Stojąc tak w progu, nasłuchiwał, zdziwiłem się. Po co było jeszcze nasłuchiwać skoro wiadome było, że coś nadchodzi. Spytałem się Mirona czy coś jest nie tak. Ten odparł mi, że wszystko i żebym lepiej się przymknął. Zabawne.

 

Chwilę później zaczął rzucać flary w korytarz którym tu przyszliśmy. Jedna po drugiej, wywalił wszystkie dziesięć sztuk a później zrzucił pustą torbę na ziemię. Na trupy znaczy. Rozrzucone, neonowe ognie rozświetlały sporą część skalistego korytarza. Sklepienie tylko było za wysoko by można je zobaczyć.

 

Ja i Trofim też zbliżyliśmy się brodząc w ciałach. Nie zdążyliśmy jednak stanąć za Mironem. Poza kręgiem światła flar panowała twarda ciemność, i coś nagle się odcięło na tle tej ciemności.
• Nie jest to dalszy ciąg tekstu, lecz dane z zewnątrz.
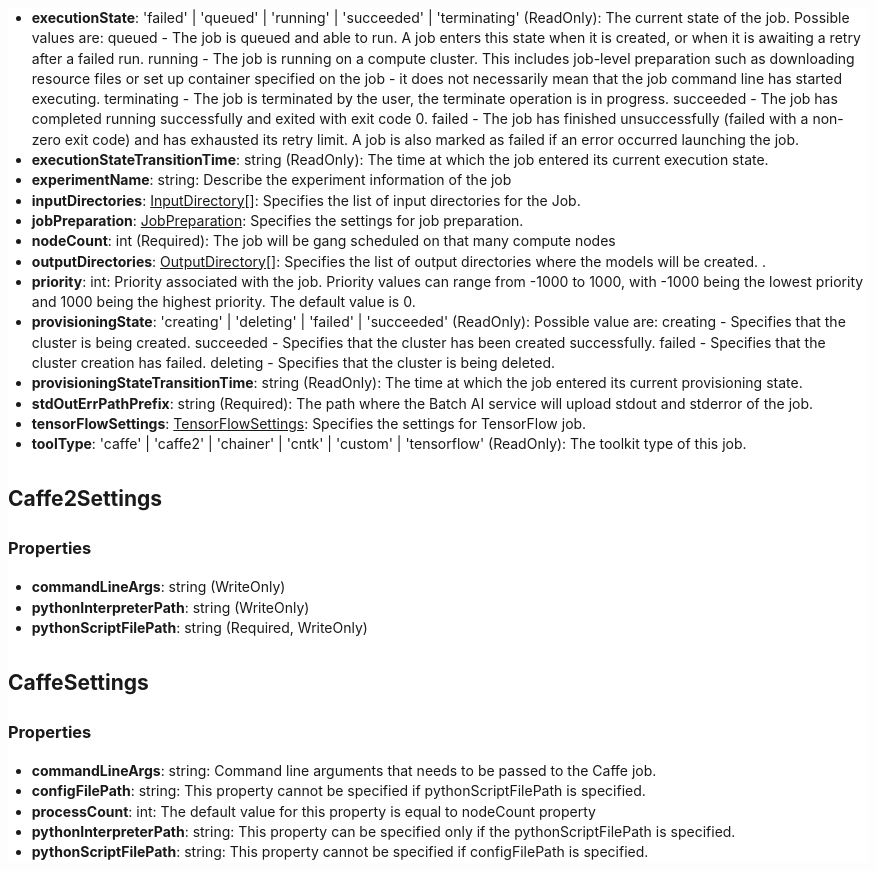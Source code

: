 * **executionState**: 'failed' | 'queued' | 'running' | 'succeeded' | 'terminating' (ReadOnly): The current state of the job. Possible values are: queued - The job is queued and able to run. A job enters this state when it is created, or when it is awaiting a retry after a failed run. running - The job is running on a compute cluster. This includes job-level preparation such as downloading resource files or set up container specified on the job - it does not necessarily mean that the job command line has started executing. terminating - The job is terminated by the user, the terminate operation is in progress. succeeded - The job has completed running successfully and exited with exit code 0. failed - The job has finished unsuccessfully (failed with a non-zero exit code) and has exhausted its retry limit. A job is also marked as failed if an error occurred launching the job.
* **executionStateTransitionTime**: string (ReadOnly): The time at which the job entered its current execution state.
* **experimentName**: string: Describe the experiment information of the job
* **inputDirectories**: [InputDirectory](#inputdirectory)[]: Specifies the list of input directories for the Job.
* **jobPreparation**: [JobPreparation](#jobpreparation): Specifies the settings for job preparation.
* **nodeCount**: int (Required): The job will be gang scheduled on that many compute nodes
* **outputDirectories**: [OutputDirectory](#outputdirectory)[]: Specifies the list of output directories where the models will be created. .
* **priority**: int: Priority associated with the job. Priority values can range from -1000 to 1000, with -1000 being the lowest priority and 1000 being the highest priority. The default value is 0.
* **provisioningState**: 'creating' | 'deleting' | 'failed' | 'succeeded' (ReadOnly): Possible value are: creating - Specifies that the cluster is being created. succeeded - Specifies that the cluster has been created successfully. failed - Specifies that the cluster creation has failed. deleting - Specifies that the cluster is being deleted.
* **provisioningStateTransitionTime**: string (ReadOnly): The time at which the job entered its current provisioning state.
* **stdOutErrPathPrefix**: string (Required): The path where the Batch AI service will upload stdout and stderror of the job.
* **tensorFlowSettings**: [TensorFlowSettings](#tensorflowsettings): Specifies the settings for TensorFlow job.
* **toolType**: 'caffe' | 'caffe2' | 'chainer' | 'cntk' | 'custom' | 'tensorflow' (ReadOnly): The toolkit type of this job.

## Caffe2Settings
### Properties
* **commandLineArgs**: string (WriteOnly)
* **pythonInterpreterPath**: string (WriteOnly)
* **pythonScriptFilePath**: string (Required, WriteOnly)

## CaffeSettings
### Properties
* **commandLineArgs**: string: Command line arguments that needs to be passed to the Caffe job.
* **configFilePath**: string: This property cannot be specified if pythonScriptFilePath is specified.
* **processCount**: int: The default value for this property is equal to nodeCount property
* **pythonInterpreterPath**: string: This property can be specified only if the pythonScriptFilePath is specified.
* **pythonScriptFilePath**: string: This property cannot be specified if configFilePath is specified.
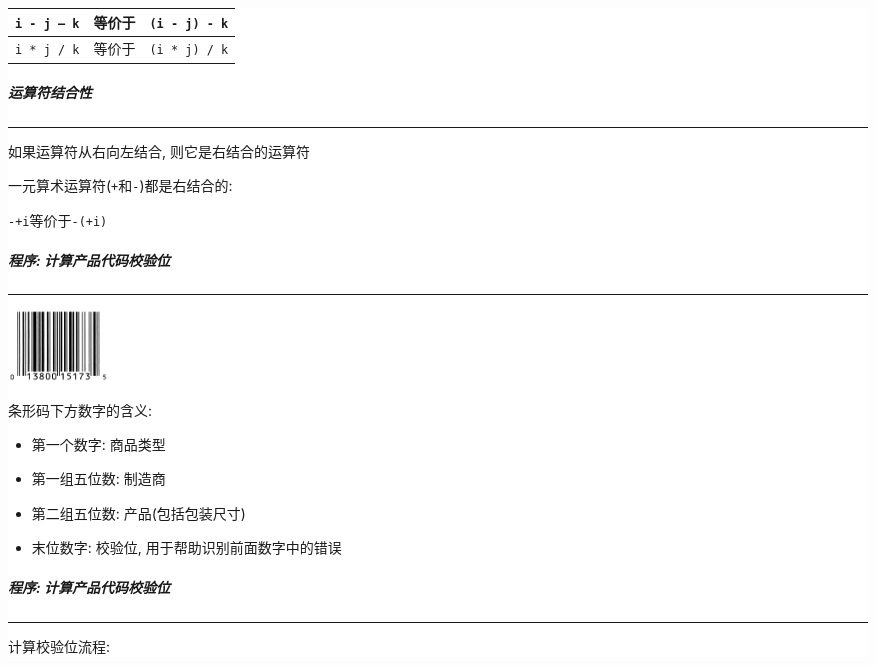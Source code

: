 | `i - j – k` | 等价于 | `(i - j) - k` |
| :--         | :--   | :--           |
| `i * j / k` | 等价于 | `(i * j) / k` |

</div>






##### 运算符结合性

---

如果运算符从右向左结合, 则它是右结合的运算符

一元算术运算符(`+`和`-`)都是右结合的: 

`-+i`等价于`-(+i)`






##### 程序: 计算产品代码校验位

---

<div class="top-2">
  <img src="../img/upc.png" width=100px>
</div>

条形码下方数字的含义: 

- 第一个数字: 商品类型

- 第一组五位数: 制造商

- 第二组五位数: 产品(包括包装尺寸)

- 末位数字: 校验位, 用于帮助识别前面数字中的错误






##### 程序: 计算产品代码校验位

---

计算校验位流程: 
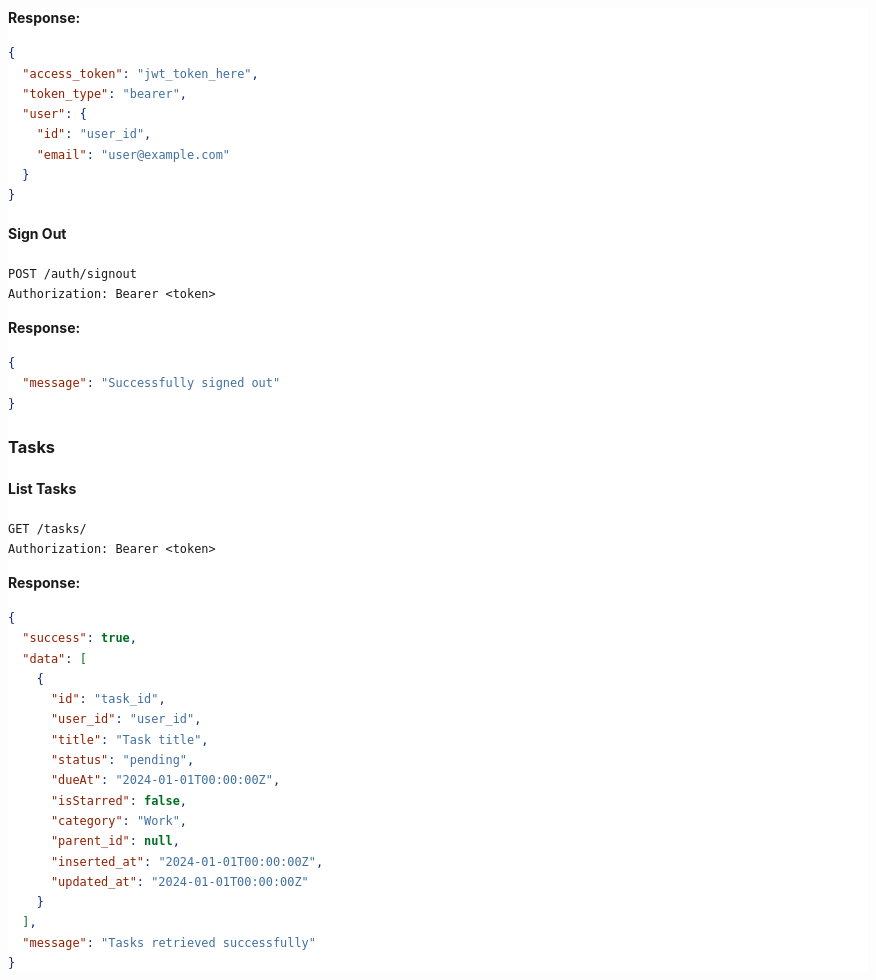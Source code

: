 **Response:**
```json
{
  "access_token": "jwt_token_here",
  "token_type": "bearer",
  "user": {
    "id": "user_id",
    "email": "user@example.com"
  }
}
```

#### Sign Out
```http
POST /auth/signout
Authorization: Bearer <token>
```

**Response:**
```json
{
  "message": "Successfully signed out"
}
```

### Tasks

#### List Tasks
```http
GET /tasks/
Authorization: Bearer <token>
```

**Response:**
```json
{
  "success": true,
  "data": [
    {
      "id": "task_id",
      "user_id": "user_id",
      "title": "Task title",
      "status": "pending",
      "dueAt": "2024-01-01T00:00:00Z",
      "isStarred": false,
      "category": "Work",
      "parent_id": null,
      "inserted_at": "2024-01-01T00:00:00Z",
      "updated_at": "2024-01-01T00:00:00Z"
    }
  ],
  "message": "Tasks retrieved successfully"
}
```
To zdarzyło się jakby w zwolnionym tempie. Jakaś pokraczna postać, jakieś coś. Wybiegło z mroku wprost na Mirona. Próbowaliśmy strzelać, ja i Trofim, ale byliśmy jak sparaliżowani. To był posrany widok. Kurna, byłem w niejednym piekiełku na niejednej planecie, ale nigdy nie czułem tak irracjonalnego strachu. Dobre słowo, irracjonalny.

 

Czułem, że wszystko to było irracjonalne.

 

Chociaż nie, patrząc na szeroko rozdziawioną paszczę, na wirującą wokół niej grzywę, na wychudłe kończyny tego czegoś, wiedziałem, że to irracjonalne.

 

Tylko Miron najwyraźniej nie był sparaliżowany strachem. Zaczął walić ogniem ciągłym wprost w rachityczny, właściwe słowo by opisać brzydotę tego czegoś., korpus stwora. Kule ot tak znikały w czarnym ciele tego czegoś, żadnej krzywdy mu nie robiąc. Wrzask Mirona rozsadzał mi bębenki, wrzeszczał byśmy mu pomogli. Ale jak? Założę się, że sam tego nie wiedział. Wszyscy trzej mogliśmy jedynie biernie obserwować jak stwór rżnie prosto na jednego z nas.

 

Bieg tego czegoś nie był jakiś normalny. Poruszało się to w jakby zwolnionym tempie. Wyrzucało tyczkowate łapy na boki, podbijało nogi jakby się ślizgało. Trzęsło przy tym łbem jak wściekłe, ale grymas tej paskudnej paszczy wyrażał raczej, sam nie wiem, radość? Prawdę powiedziawszy to nie ma znaczenia.

 

Stwór jednym z tych dziwnych, spowolnionych a jednak diabelnie szybkich machnięć jedną z rąk, powalił Mirona na ziemię. Gniotąc ciała, zapadł się w nie niemal cały. Potwór nie przerwał biegu, jak po szynach poleciał dalej poza nasze pole widzenia. Zniknął nam za plecami.

 

Popłakałem się, po raz pierwszy od dawna, bardzo dawna. Kiedy minęło kilka chwil i dotarło do mnie, że potwór rozpłynął się i wcale nie chce na razie nas zajebać, łzy popłynęły mi po policzkach.

 

Zbroja zaczęła mi niewygodnie ciążyć. Jakby nagle dospawano do niej jakieś tonowe obciążniki. Bezwiednie upadłem na kolana. Kości zasłaniających podłogę zamordowanych przez nas ludzi, trzasnęły. Pamiętam że jednak nie zwracałem na to uwagi, pochylałem się przecież nad zamkniętymi w zbroi, zwłokami Mirona.

 

Z Mironem służyłem w jednej drużynie od dawna. Biliśmy się ramię w ramię na ulicach bombardowanej Pretorii. Pod Górą Hetyta 07 na Wenus. Na Płaskowyżu Dalmacja na Ganimedesie. Był razem ze mną w San Francisco. A teraz leżał w trupach jakichś brudnych watażków z Marsa. W zbroi miał niedorzecznie dużo rozcięć, w każdej z tych wyrw widziałem odsłonięte organy, ale ani kropli krwi.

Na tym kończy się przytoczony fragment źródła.